Contemporary information regarding the life of Rajyavardhana is limited in scope and utility. He is mentioned by Xuanzang, the Chinese traveller, and in Harshacharita, a seventh-century CE work by the poet and bard Bāṇabhaṭṭa. Neither offer impartial accounts and they differ in substantive details.[1] The military historian Kaushik Roy describes Harshacharita as "historical fiction" but with a factually correct foundation.[2]
Rajyavardhana was the elder of two sons of Prabhakarvardhana and his queen, Yasomati. The couple also had a daughter, Rajyashri, who married Grahavarman, a member of the Maukhari ruling family at Kannauj.[2] Prabhakarvardana was the powerful ruler of the Thanesar region around 585-606 CE, although exact dates are uncertain. The historian Ramesh Chandra Majumdar says he died and was succeeded by Rajyavardhana in 604 CE[1] but Kaushik Roy gives 606 CE as the year,[2] and some sources say 605.[3] Prabhakarvardhana had expanded his territory by defeating rulers in Gujarat, Gandhara and Sind, and he had also resisted the invasion of the Huna people. He died while his sons were fighting the Hunas.[2]

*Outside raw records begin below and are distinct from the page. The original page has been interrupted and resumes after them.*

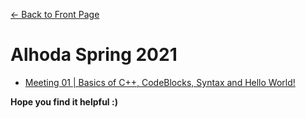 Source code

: [<- Back to Front Page](/..)

# Alhoda Spring 2021

* [Meeting 01 | Basics of C++, CodeBlocks, Syntax and Hello World!](./Meetings/Meeting01)

**Hope you find it helpful :)**
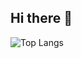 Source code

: ## Hi there 👋

![Top Langs](https://github-readme-stats.vercel.app/api/top-langs/?username=santosr2&hide=html)

<!--
![santosr2's github stats](https://github-readme-stats.vercel.app/api?username=santosr2&show_icons=true&count_private=true&line_height=40)

<img align="center" src="https://github-readme-stats.vercel.app/api/pin/?username=santosr2&repo=pullbin&theme=buefy" />
<img align="center" src="https://github-readme-stats.vercel.app/api/pin/?username=santosr2&repo=queryfox&theme=buefy" />
-->

<!--
**santosr2/santosr2** is a ✨ _special_ ✨ repository because its `README.md` (this file) appears on your GitHub profile.

Here are some ideas to get you started:

- 🔭 I’m currently working on ...
- 🌱 I’m currently learning ...
- 👯 I’m looking to collaborate on ...
- 🤔 I’m looking for help with ...
- 💬 Ask me about ...
- 📫 How to reach me: ...
- 😄 Pronouns: ...
- ⚡ Fun fact: ...
-->
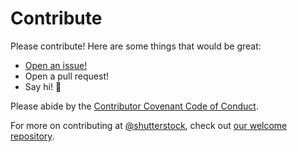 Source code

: # Contribute

Please contribute! Here are some things that would be great:
- [Open an issue!](https://github.com/shutterstock/bigstock-node-client/issues/new)
- Open a pull request!
- Say hi! :wave:

Please abide by the [Contributor Covenant Code of Conduct](CODE_OF_CONDUCT.md).

For more on contributing at [@shutterstock](https://github.com/shutterstock), check out [our welcome repository](https://github.com/shutterstock/welcome).
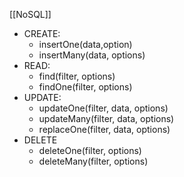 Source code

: 
[[NoSQL]]
- CREATE:
	- insertOne(data,option)
	- insertMany(data, options)
- READ:
	- find(filter, options)
	- findOne(filter, options)
- UPDATE:
	- updateOne(filter, data, options)
	- updateMany(filter, data, options)
	- replaceOne(filter, data, options)
- DELETE
	- deleteOne(filter, options)
	- deleteMany(filter, options) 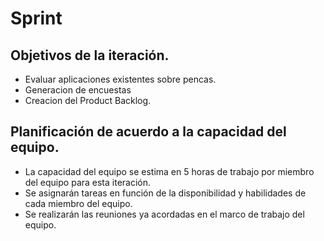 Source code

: # Sprint


## Objetivos de la iteración.
- Evaluar aplicaciones existentes sobre pencas.
- Generacion de encuestas
- Creacion del Product Backlog.


## Planificación de acuerdo a la capacidad del equipo.
- La capacidad del equipo se estima en 5 horas de trabajo por miembro del equipo para esta iteración.
- Se asignarán tareas en función de la disponibilidad y habilidades de cada miembro del equipo.
- Se realizarán las reuniones ya acordadas en el marco de trabajo del equipo. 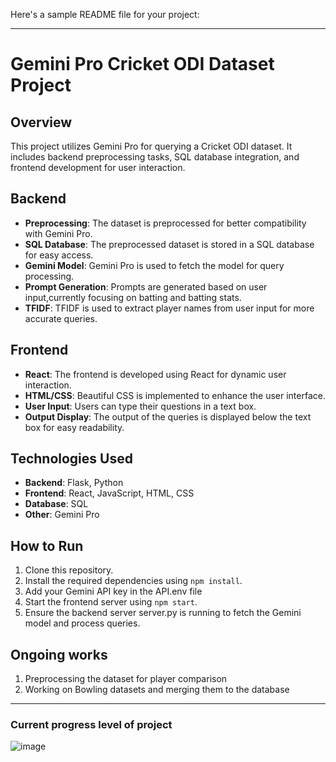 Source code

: Here's a sample README file for your project:

---

# Gemini Pro Cricket ODI Dataset Project

## Overview
This project utilizes Gemini Pro for querying a Cricket ODI dataset. It includes backend preprocessing tasks, SQL database integration, and frontend development for user interaction.

## Backend
- **Preprocessing**: The dataset is preprocessed for better compatibility with Gemini Pro.
- **SQL Database**: The preprocessed dataset is stored in a SQL database for easy access.
- **Gemini Model**: Gemini Pro is used to fetch the model for query processing.
- **Prompt Generation**: Prompts are generated based on user input,currently focusing on batting and batting stats.
- **TFIDF**: TFIDF is used to extract player names from user input for more accurate queries.

## Frontend
- **React**: The frontend is developed using React for dynamic user interaction.
- **HTML/CSS**: Beautiful CSS is implemented to enhance the user interface.
- **User Input**: Users can type their questions in a text box.
- **Output Display**: The output of the queries is displayed below the text box for easy readability.

## Technologies Used
- **Backend**: Flask, Python
- **Frontend**: React, JavaScript, HTML, CSS
- **Database**: SQL
- **Other**: Gemini Pro

## How to Run
1. Clone this repository.
2. Install the required dependencies using `npm install`.
3. Add your Gemini API key in the API.env file
4. Start the frontend server using `npm start`.
5. Ensure the backend server server.py is running to fetch the Gemini model and process queries.

## Ongoing works
1. Preprocessing the dataset for player comparison
2. Working on Bowling datasets and merging them to the database

---
### Current progress level of project
![image](https://github.com/edithram23/ODI_Analysis/assets/106003437/f9c98c11-549e-4921-89ce-df344ddb9f9b)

The marriage alliance of Grahavarman and Rajyashri had strengthened ties between the families to a point that Shashanka, the ruler of the Gauda kingdom in Bengal, found unacceptable. He retaliated by allying with the Malava kingdom and the forces appear to have launched a successful surprise attack on the Maukhari capital at Kannauj. Grahavarman was killed and Rajyashri captured at this time, which caused Rajyavardhana to retaliate in turn. He commanded a 10,000-strong cavalry force that was successful in defeating the Malava ruler, with the main army of infantry and war elephants supporting it under the charge of his younger brother, Harsha.[1][2]
Rajyavardhana's success was against an advance guard of his enemy. He died later in 606 as he made his way onwards to press an action at Kannauj itself. He was perhaps murdered by Shashanka, who may have invited him to a meeting with treachery in mind, although the only sources for this claim are Bāṇabhaṭṭa and Xuanzang, who both had reasons to write unfavourably of Shashanka.[1][2][4]
Harsha succeeded Rajyavardhana as ruler of Thanesar and vowed to avenge his brother's death.[2]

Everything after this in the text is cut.